*TRY IT:*
From the listing below, set down exactly the lines between the one holding "TR: Each device" and the one holding "TR: ### General objects", inclusive. No other line is wanted.
»»
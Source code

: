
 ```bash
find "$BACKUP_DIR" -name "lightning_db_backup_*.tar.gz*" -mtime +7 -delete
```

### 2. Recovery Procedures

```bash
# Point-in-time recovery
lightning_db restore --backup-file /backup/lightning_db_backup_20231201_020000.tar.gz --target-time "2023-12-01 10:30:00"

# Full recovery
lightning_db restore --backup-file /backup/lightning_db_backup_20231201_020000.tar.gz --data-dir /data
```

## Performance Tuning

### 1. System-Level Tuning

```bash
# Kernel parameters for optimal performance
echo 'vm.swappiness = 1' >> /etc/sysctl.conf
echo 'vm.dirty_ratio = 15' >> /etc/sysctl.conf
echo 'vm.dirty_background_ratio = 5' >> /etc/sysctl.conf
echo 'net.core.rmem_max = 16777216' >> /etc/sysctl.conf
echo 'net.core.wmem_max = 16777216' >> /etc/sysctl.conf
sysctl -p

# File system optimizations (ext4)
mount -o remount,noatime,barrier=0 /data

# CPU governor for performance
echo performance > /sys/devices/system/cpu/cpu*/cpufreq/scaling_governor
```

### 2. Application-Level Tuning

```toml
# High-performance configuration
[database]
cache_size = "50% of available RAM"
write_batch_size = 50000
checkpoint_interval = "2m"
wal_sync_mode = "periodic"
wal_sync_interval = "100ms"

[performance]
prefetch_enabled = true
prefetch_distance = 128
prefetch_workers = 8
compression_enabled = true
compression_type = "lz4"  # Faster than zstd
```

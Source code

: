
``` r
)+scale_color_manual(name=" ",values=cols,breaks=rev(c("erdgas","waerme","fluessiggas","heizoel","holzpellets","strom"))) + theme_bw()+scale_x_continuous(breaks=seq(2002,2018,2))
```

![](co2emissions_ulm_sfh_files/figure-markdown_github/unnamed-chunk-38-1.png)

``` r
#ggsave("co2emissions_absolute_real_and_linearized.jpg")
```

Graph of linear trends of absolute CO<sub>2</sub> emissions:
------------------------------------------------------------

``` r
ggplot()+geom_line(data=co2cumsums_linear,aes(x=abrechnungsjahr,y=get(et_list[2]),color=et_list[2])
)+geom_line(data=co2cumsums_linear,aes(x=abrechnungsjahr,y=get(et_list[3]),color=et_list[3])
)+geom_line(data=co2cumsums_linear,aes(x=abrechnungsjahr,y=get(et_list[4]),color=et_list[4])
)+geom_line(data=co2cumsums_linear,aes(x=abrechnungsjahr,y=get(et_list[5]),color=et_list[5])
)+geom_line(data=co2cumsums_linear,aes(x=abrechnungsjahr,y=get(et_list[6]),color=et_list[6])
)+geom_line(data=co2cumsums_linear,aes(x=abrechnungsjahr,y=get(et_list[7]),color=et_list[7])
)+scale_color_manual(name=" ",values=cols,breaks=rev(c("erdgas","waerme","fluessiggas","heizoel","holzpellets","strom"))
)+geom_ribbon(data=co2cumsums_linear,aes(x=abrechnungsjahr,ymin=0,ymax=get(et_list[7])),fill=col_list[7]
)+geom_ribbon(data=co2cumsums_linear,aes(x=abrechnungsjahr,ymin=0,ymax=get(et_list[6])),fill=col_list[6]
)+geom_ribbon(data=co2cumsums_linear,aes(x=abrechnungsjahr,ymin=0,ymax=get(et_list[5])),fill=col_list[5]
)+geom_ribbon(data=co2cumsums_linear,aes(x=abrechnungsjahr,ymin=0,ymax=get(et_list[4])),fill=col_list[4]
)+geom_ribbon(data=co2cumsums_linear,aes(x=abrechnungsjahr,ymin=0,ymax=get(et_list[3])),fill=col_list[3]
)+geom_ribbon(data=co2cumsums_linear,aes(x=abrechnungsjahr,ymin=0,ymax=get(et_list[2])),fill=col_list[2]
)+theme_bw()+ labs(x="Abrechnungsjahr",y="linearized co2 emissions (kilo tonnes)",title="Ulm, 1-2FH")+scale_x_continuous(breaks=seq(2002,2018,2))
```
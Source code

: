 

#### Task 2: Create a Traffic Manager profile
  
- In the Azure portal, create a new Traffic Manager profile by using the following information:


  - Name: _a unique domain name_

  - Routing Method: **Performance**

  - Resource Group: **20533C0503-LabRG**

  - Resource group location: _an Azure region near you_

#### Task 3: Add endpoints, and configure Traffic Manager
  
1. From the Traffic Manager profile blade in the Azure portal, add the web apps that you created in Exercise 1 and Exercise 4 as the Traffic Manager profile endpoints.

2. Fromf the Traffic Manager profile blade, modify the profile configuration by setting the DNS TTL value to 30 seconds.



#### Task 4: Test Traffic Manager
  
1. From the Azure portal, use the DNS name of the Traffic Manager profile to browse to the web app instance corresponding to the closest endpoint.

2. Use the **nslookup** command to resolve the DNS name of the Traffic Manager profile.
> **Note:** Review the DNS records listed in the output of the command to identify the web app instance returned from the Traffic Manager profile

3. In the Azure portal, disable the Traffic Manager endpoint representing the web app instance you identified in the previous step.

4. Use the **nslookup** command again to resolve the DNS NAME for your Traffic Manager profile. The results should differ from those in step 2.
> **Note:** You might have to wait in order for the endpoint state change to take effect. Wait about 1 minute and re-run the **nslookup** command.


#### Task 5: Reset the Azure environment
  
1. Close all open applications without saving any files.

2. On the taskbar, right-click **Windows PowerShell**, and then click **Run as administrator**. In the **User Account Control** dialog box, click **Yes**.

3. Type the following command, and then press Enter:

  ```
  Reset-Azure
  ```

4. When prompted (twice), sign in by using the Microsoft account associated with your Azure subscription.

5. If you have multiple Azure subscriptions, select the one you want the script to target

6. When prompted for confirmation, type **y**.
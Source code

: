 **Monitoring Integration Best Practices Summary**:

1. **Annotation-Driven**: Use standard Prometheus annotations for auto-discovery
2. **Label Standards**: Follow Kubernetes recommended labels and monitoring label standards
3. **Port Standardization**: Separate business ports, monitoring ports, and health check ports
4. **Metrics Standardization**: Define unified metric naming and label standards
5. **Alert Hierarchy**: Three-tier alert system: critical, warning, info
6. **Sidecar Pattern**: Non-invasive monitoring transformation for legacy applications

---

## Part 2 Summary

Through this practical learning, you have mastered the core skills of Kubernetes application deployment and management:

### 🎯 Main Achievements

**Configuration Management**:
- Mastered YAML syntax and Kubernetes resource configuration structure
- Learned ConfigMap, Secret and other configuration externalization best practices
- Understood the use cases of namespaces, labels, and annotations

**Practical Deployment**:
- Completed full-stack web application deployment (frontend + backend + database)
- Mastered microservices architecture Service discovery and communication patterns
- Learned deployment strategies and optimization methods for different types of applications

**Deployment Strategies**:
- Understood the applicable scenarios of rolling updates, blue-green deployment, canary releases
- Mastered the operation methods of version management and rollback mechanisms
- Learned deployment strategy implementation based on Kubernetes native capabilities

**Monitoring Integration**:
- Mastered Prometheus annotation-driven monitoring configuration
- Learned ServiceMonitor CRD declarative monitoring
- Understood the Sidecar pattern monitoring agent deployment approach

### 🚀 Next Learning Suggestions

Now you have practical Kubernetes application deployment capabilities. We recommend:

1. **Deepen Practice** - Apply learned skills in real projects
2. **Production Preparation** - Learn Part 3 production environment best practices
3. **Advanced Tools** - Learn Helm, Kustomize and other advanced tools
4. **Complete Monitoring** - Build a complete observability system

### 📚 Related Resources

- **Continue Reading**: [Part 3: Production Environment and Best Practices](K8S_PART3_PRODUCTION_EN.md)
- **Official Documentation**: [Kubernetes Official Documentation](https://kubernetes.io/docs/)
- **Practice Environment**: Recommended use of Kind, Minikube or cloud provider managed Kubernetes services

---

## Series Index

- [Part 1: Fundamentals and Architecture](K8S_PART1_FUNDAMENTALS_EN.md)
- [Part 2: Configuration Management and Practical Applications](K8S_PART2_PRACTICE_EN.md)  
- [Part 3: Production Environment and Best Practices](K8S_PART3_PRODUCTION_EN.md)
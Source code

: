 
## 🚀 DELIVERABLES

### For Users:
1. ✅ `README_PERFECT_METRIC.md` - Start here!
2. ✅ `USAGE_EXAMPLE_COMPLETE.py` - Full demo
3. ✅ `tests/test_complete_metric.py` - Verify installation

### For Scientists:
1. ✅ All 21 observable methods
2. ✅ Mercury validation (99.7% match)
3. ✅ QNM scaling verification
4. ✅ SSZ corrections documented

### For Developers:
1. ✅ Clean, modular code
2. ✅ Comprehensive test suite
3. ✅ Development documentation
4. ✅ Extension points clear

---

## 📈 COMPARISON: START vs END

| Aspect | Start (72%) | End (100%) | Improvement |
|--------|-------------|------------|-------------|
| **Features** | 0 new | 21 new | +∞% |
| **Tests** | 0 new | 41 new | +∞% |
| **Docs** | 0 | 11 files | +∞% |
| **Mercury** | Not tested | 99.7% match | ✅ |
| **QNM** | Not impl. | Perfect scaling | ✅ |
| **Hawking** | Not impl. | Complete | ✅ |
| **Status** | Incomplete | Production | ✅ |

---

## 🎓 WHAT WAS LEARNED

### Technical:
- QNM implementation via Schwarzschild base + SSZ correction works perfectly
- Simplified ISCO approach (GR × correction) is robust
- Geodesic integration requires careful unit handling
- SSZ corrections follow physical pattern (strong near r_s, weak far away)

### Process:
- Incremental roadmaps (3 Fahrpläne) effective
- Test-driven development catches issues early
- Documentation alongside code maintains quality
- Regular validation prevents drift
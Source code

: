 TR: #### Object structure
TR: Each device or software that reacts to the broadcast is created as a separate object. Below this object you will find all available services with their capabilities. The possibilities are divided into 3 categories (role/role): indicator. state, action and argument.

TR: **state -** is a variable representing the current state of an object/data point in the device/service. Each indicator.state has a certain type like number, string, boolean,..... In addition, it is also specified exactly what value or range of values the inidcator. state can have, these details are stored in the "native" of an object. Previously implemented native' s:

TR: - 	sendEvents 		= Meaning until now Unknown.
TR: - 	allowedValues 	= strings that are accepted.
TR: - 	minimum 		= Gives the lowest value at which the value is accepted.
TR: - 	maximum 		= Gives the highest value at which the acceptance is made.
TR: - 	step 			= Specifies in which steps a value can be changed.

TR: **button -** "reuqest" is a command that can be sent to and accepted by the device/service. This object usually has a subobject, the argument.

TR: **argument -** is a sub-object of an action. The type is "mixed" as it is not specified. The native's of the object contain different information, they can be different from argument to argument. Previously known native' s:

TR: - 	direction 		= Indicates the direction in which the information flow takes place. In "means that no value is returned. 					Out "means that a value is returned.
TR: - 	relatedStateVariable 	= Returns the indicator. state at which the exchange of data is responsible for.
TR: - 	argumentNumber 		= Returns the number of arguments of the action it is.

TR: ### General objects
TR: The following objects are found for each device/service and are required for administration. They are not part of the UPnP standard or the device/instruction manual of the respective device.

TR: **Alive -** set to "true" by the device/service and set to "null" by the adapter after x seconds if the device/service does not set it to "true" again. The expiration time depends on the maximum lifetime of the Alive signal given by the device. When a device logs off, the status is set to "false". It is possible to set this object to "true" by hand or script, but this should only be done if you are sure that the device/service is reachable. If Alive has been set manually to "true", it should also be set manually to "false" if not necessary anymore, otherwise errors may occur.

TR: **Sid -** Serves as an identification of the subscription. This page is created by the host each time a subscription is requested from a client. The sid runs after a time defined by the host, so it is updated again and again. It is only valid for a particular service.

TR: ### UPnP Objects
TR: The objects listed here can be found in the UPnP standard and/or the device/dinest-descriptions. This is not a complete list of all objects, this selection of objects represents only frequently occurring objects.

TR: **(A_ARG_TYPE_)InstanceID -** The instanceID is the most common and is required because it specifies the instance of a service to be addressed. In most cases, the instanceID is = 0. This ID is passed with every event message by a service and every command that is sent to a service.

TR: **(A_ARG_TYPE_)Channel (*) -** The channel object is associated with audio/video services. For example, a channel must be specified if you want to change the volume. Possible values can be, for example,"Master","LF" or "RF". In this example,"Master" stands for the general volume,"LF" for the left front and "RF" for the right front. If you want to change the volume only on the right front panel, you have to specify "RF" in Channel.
««
*COMPLETED TASK:*
TR: Each device or software that reacts to the broadcast is created as a separate object. Below this object you will find all available services with their capabilities. The possibilities are divided into 3 categories (role/role): indicator. state, action and argument.

TR: **state -** is a variable representing the current state of an object/data point in the device/service. Each indicator.state has a certain type like number, string, boolean,..... In addition, it is also specified exactly what value or range of values the inidcator. state can have, these details are stored in the "native" of an object. Previously implemented native' s:

TR: - 	sendEvents 		= Meaning until now Unknown.
TR: - 	allowedValues 	= strings that are accepted.
TR: - 	minimum 		= Gives the lowest value at which the value is accepted.
TR: - 	maximum 		= Gives the highest value at which the acceptance is made.
TR: - 	step 			= Specifies in which steps a value can be changed.

TR: **button -** "reuqest" is a command that can be sent to and accepted by the device/service. This object usually has a subobject, the argument.

TR: **argument -** is a sub-object of an action. The type is "mixed" as it is not specified. The native's of the object contain different information, they can be different from argument to argument. Previously known native' s:

TR: - 	direction 		= Indicates the direction in which the information flow takes place. In "means that no value is returned. 					Out "means that a value is returned.
TR: - 	relatedStateVariable 	= Returns the indicator. state at which the exchange of data is responsible for.
TR: - 	argumentNumber 		= Returns the number of arguments of the action it is.

TR: ### General objects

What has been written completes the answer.